Each line below needs to be duplicated without alteration.

+-------+

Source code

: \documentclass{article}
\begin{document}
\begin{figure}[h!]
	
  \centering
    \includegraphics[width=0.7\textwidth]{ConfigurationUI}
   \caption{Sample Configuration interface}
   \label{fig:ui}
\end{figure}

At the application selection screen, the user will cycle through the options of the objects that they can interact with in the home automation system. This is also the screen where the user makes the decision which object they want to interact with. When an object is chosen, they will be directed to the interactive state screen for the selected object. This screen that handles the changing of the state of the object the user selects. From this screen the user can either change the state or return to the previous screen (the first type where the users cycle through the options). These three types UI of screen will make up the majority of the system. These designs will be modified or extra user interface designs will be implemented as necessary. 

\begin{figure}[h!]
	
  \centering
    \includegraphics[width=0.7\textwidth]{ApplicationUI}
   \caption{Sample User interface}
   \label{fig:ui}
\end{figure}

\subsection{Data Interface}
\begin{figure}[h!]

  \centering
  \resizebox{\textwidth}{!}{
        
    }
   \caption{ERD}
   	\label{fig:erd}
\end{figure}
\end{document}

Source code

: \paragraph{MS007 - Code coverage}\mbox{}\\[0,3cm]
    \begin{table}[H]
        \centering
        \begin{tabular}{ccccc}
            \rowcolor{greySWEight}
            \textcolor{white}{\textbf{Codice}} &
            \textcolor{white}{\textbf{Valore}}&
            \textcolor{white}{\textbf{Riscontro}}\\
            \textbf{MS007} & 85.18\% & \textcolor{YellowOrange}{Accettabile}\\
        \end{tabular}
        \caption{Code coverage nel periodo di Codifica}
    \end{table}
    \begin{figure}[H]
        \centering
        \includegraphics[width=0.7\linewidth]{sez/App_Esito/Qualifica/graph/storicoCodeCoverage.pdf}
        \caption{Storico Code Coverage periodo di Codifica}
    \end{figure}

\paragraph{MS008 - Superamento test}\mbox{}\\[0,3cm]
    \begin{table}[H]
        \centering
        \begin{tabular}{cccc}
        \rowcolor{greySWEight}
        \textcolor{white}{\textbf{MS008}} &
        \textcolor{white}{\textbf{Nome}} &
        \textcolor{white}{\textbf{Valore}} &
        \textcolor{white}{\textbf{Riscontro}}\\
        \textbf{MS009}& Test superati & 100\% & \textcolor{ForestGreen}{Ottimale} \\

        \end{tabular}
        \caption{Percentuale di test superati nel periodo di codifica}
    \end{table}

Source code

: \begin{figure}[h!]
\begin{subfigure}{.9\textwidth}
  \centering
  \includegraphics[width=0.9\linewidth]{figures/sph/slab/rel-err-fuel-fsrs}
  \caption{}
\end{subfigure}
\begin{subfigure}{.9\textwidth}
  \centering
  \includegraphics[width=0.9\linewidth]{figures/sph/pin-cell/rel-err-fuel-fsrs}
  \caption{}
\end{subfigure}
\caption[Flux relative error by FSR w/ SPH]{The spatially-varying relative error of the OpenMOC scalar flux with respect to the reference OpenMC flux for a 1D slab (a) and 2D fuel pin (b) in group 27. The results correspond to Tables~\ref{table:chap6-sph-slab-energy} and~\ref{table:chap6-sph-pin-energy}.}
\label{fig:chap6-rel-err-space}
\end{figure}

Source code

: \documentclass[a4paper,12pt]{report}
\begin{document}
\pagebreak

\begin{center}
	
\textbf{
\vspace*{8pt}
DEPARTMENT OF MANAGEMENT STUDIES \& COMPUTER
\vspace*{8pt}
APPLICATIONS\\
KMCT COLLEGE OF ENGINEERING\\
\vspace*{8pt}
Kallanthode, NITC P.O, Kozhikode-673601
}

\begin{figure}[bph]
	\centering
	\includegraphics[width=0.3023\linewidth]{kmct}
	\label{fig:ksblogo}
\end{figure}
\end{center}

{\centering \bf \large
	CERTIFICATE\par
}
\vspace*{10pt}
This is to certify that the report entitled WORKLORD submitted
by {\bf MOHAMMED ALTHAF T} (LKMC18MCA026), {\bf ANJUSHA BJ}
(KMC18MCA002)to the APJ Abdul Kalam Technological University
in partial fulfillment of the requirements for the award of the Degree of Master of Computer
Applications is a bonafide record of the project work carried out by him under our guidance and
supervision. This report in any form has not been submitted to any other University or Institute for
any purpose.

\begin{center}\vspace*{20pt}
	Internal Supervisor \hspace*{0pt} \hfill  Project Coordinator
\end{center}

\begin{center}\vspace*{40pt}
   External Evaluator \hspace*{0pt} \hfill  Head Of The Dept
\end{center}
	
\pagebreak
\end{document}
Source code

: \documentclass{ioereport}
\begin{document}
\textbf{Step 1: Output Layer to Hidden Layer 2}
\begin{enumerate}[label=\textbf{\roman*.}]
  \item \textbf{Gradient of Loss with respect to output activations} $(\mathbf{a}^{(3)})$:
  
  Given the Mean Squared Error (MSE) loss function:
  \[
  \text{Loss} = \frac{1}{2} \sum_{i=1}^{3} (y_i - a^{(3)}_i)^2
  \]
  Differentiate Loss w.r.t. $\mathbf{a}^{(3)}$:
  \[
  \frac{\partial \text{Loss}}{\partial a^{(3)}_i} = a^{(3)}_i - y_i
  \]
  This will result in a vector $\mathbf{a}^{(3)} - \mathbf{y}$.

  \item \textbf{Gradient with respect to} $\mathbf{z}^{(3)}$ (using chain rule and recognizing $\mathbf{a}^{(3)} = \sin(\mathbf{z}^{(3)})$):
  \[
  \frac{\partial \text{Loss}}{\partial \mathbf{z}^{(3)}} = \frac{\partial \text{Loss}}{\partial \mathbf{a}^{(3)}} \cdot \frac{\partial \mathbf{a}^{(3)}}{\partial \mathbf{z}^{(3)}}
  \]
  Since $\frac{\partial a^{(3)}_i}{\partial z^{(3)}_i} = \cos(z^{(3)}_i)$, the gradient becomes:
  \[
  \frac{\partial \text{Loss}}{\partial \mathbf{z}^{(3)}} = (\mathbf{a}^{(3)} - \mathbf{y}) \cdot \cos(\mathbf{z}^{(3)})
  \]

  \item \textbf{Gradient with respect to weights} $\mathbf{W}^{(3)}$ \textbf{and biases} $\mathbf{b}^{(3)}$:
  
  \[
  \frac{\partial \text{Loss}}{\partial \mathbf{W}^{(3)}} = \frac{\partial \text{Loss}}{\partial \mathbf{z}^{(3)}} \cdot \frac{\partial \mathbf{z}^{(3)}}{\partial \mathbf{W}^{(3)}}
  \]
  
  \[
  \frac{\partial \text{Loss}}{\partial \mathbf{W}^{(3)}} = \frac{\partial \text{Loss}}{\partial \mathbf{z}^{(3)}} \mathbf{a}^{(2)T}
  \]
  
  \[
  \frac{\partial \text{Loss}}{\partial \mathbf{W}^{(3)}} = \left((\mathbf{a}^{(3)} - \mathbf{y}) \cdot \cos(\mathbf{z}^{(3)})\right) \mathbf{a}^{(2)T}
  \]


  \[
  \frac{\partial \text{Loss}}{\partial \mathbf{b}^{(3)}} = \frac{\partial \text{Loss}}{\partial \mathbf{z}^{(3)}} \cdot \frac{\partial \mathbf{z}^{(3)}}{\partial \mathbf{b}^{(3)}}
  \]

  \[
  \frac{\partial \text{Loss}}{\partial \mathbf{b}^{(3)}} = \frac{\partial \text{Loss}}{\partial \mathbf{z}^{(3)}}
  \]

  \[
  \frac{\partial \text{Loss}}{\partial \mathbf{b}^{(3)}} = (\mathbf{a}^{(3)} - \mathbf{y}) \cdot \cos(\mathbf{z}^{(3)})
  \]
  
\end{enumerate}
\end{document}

+-------+

> [Task response]:
Source code

: \documentclass{article}
\begin{document}
\begin{figure}[h!]
	
  \centering
    \includegraphics[width=0.7\textwidth]{ConfigurationUI}
   \caption{Sample Configuration interface}
   \label{fig:ui}
\end{figure}

At the application selection screen, the user will cycle through the options of the objects that they can interact with in the home automation system. This is also the screen where the user makes the decision which object they want to interact with. When an object is chosen, they will be directed to the interactive state screen for the selected object. This screen that handles the changing of the state of the object the user selects. From this screen the user can either change the state or return to the previous screen (the first type where the users cycle through the options). These three types UI of screen will make up the majority of the system. These designs will be modified or extra user interface designs will be implemented as necessary. 

\begin{figure}[h!]
	
  \centering
    \includegraphics[width=0.7\textwidth]{ApplicationUI}
   \caption{Sample User interface}
   \label{fig:ui}
\end{figure}

\subsection{Data Interface}
\begin{figure}[h!]

  \centering
  \resizebox{\textwidth}{!}{
        
    }
   \caption{ERD}
   	\label{fig:erd}
\end{figure}
\end{document}

Source code

: \paragraph{MS007 - Code coverage}\mbox{}\\[0,3cm]
    \begin{table}[H]
        \centering
        \begin{tabular}{ccccc}
            \rowcolor{greySWEight}
            \textcolor{white}{\textbf{Codice}} &
            \textcolor{white}{\textbf{Valore}}&
            \textcolor{white}{\textbf{Riscontro}}\\
            \textbf{MS007} & 85.18\% & \textcolor{YellowOrange}{Accettabile}\\
        \end{tabular}
        \caption{Code coverage nel periodo di Codifica}
    \end{table}
    \begin{figure}[H]
        \centering
        \includegraphics[width=0.7\linewidth]{sez/App_Esito/Qualifica/graph/storicoCodeCoverage.pdf}
        \caption{Storico Code Coverage periodo di Codifica}
    \end{figure}

\paragraph{MS008 - Superamento test}\mbox{}\\[0,3cm]
    \begin{table}[H]
        \centering
        \begin{tabular}{cccc}
        \rowcolor{greySWEight}
        \textcolor{white}{\textbf{MS008}} &
        \textcolor{white}{\textbf{Nome}} &
        \textcolor{white}{\textbf{Valore}} &
        \textcolor{white}{\textbf{Riscontro}}\\
        \textbf{MS009}& Test superati & 100\% & \textcolor{ForestGreen}{Ottimale} \\

        \end{tabular}
        \caption{Percentuale di test superati nel periodo di codifica}
    \end{table}

Source code

: \begin{figure}[h!]
\begin{subfigure}{.9\textwidth}
  \centering
  \includegraphics[width=0.9\linewidth]{figures/sph/slab/rel-err-fuel-fsrs}
  \caption{}
\end{subfigure}
\begin{subfigure}{.9\textwidth}
  \centering
  \includegraphics[width=0.9\linewidth]{figures/sph/pin-cell/rel-err-fuel-fsrs}
  \caption{}
\end{subfigure}
\caption[Flux relative error by FSR w/ SPH]{The spatially-varying relative error of the OpenMOC scalar flux with respect to the reference OpenMC flux for a 1D slab (a) and 2D fuel pin (b) in group 27. The results correspond to Tables~\ref{table:chap6-sph-slab-energy} and~\ref{table:chap6-sph-pin-energy}.}
\label{fig:chap6-rel-err-space}
\end{figure}

Source code

: \documentclass[a4paper,12pt]{report}
\begin{document}
\pagebreak

\begin{center}
	
\textbf{
\vspace*{8pt}
DEPARTMENT OF MANAGEMENT STUDIES \& COMPUTER
\vspace*{8pt}
APPLICATIONS\\
KMCT COLLEGE OF ENGINEERING\\
\vspace*{8pt}
Kallanthode, NITC P.O, Kozhikode-673601
}

\begin{figure}[bph]
	\centering
	\includegraphics[width=0.3023\linewidth]{kmct}
	\label{fig:ksblogo}
\end{figure}
\end{center}

{\centering \bf \large
	CERTIFICATE\par
}
\vspace*{10pt}
This is to certify that the report entitled WORKLORD submitted
by {\bf MOHAMMED ALTHAF T} (LKMC18MCA026), {\bf ANJUSHA BJ}
(KMC18MCA002)to the APJ Abdul Kalam Technological University
in partial fulfillment of the requirements for the award of the Degree of Master of Computer
Applications is a bonafide record of the project work carried out by him under our guidance and
supervision. This report in any form has not been submitted to any other University or Institute for
any purpose.

\begin{center}\vspace*{20pt}
	Internal Supervisor \hspace*{0pt} \hfill  Project Coordinator
\end{center}

\begin{center}\vspace*{40pt}
   External Evaluator \hspace*{0pt} \hfill  Head Of The Dept
\end{center}
	
\pagebreak
\end{document}
Source code

: \documentclass{ioereport}
\begin{document}
\textbf{Step 1: Output Layer to Hidden Layer 2}
\begin{enumerate}[label=\textbf{\roman*.}]
  \item \textbf{Gradient of Loss with respect to output activations} $(\mathbf{a}^{(3)})$:
  
  Given the Mean Squared Error (MSE) loss function:
  \[
  \text{Loss} = \frac{1}{2} \sum_{i=1}^{3} (y_i - a^{(3)}_i)^2
  \]
  Differentiate Loss w.r.t. $\mathbf{a}^{(3)}$:
  \[
  \frac{\partial \text{Loss}}{\partial a^{(3)}_i} = a^{(3)}_i - y_i
  \]
  This will result in a vector $\mathbf{a}^{(3)} - \mathbf{y}$.

  \item \textbf{Gradient with respect to} $\mathbf{z}^{(3)}$ (using chain rule and recognizing $\mathbf{a}^{(3)} = \sin(\mathbf{z}^{(3)})$):
  \[
  \frac{\partial \text{Loss}}{\partial \mathbf{z}^{(3)}} = \frac{\partial \text{Loss}}{\partial \mathbf{a}^{(3)}} \cdot \frac{\partial \mathbf{a}^{(3)}}{\partial \mathbf{z}^{(3)}}
  \]
  Since $\frac{\partial a^{(3)}_i}{\partial z^{(3)}_i} = \cos(z^{(3)}_i)$, the gradient becomes:
  \[
  \frac{\partial \text{Loss}}{\partial \mathbf{z}^{(3)}} = (\mathbf{a}^{(3)} - \mathbf{y}) \cdot \cos(\mathbf{z}^{(3)})
  \]

  \item \textbf{Gradient with respect to weights} $\mathbf{W}^{(3)}$ \textbf{and biases} $\mathbf{b}^{(3)}$:
  
  \[
  \frac{\partial \text{Loss}}{\partial \mathbf{W}^{(3)}} = \frac{\partial \text{Loss}}{\partial \mathbf{z}^{(3)}} \cdot \frac{\partial \mathbf{z}^{(3)}}{\partial \mathbf{W}^{(3)}}
  \]
  
  \[
  \frac{\partial \text{Loss}}{\partial \mathbf{W}^{(3)}} = \frac{\partial \text{Loss}}{\partial \mathbf{z}^{(3)}} \mathbf{a}^{(2)T}
  \]
  
  \[
  \frac{\partial \text{Loss}}{\partial \mathbf{W}^{(3)}} = \left((\mathbf{a}^{(3)} - \mathbf{y}) \cdot \cos(\mathbf{z}^{(3)})\right) \mathbf{a}^{(2)T}
  \]


  \[
  \frac{\partial \text{Loss}}{\partial \mathbf{b}^{(3)}} = \frac{\partial \text{Loss}}{\partial \mathbf{z}^{(3)}} \cdot \frac{\partial \mathbf{z}^{(3)}}{\partial \mathbf{b}^{(3)}}
  \]

  \[
  \frac{\partial \text{Loss}}{\partial \mathbf{b}^{(3)}} = \frac{\partial \text{Loss}}{\partial \mathbf{z}^{(3)}}
  \]

  \[
  \frac{\partial \text{Loss}}{\partial \mathbf{b}^{(3)}} = (\mathbf{a}^{(3)} - \mathbf{y}) \cdot \cos(\mathbf{z}^{(3)})
  \]
  
\end{enumerate}
\end{document}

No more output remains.